## Records shown
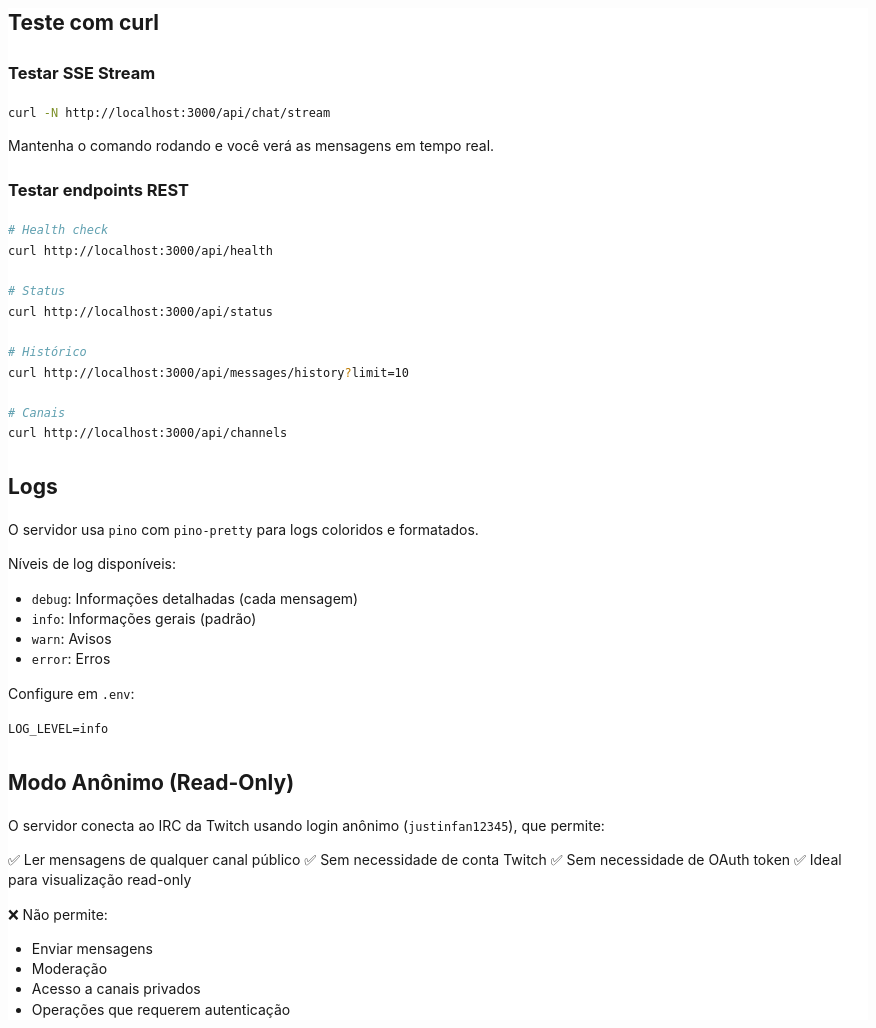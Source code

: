 ## Teste com curl

### Testar SSE Stream
```bash
curl -N http://localhost:3000/api/chat/stream
```

Mantenha o comando rodando e você verá as mensagens em tempo real.

### Testar endpoints REST
```bash
# Health check
curl http://localhost:3000/api/health

# Status
curl http://localhost:3000/api/status

# Histórico
curl http://localhost:3000/api/messages/history?limit=10

# Canais
curl http://localhost:3000/api/channels
```

## Logs

O servidor usa `pino` com `pino-pretty` para logs coloridos e formatados.

Níveis de log disponíveis:
- `debug`: Informações detalhadas (cada mensagem)
- `info`: Informações gerais (padrão)
- `warn`: Avisos
- `error`: Erros

Configure em `.env`:
```env
LOG_LEVEL=info
```

## Modo Anônimo (Read-Only)

O servidor conecta ao IRC da Twitch usando login anônimo (`justinfan12345`), que permite:

✅ Ler mensagens de qualquer canal público
✅ Sem necessidade de conta Twitch
✅ Sem necessidade de OAuth token
✅ Ideal para visualização read-only

❌ Não permite:
- Enviar mensagens
- Moderação
- Acesso a canais privados
- Operações que requerem autenticação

## What is required
Once the pictures are dropped, set down everything else in the records exactly.

## Solution for this problem
Source code

: ## Teste com curl

### Testar SSE Stream
```bash
curl -N http://localhost:3000/api/chat/stream
```

Mantenha o comando rodando e você verá as mensagens em tempo real.

### Testar endpoints REST
```bash
# Health check
curl http://localhost:3000/api/health

# Status
curl http://localhost:3000/api/status

# Histórico
curl http://localhost:3000/api/messages/history?limit=10

# Canais
curl http://localhost:3000/api/channels
```

## Logs

O servidor usa `pino` com `pino-pretty` para logs coloridos e formatados.

Níveis de log disponíveis:
- `debug`: Informações detalhadas (cada mensagem)
- `info`: Informações gerais (padrão)
- `warn`: Avisos
- `error`: Erros

Configure em `.env`:
```env
LOG_LEVEL=info
```

## Modo Anônimo (Read-Only)

O servidor conecta ao IRC da Twitch usando login anônimo (`justinfan12345`), que permite:

✅ Ler mensagens de qualquer canal público
✅ Sem necessidade de conta Twitch
✅ Sem necessidade de OAuth token
✅ Ideal para visualização read-only

❌ Não permite:
- Enviar mensagens
- Moderação
- Acesso a canais privados
- Operações que requerem autenticação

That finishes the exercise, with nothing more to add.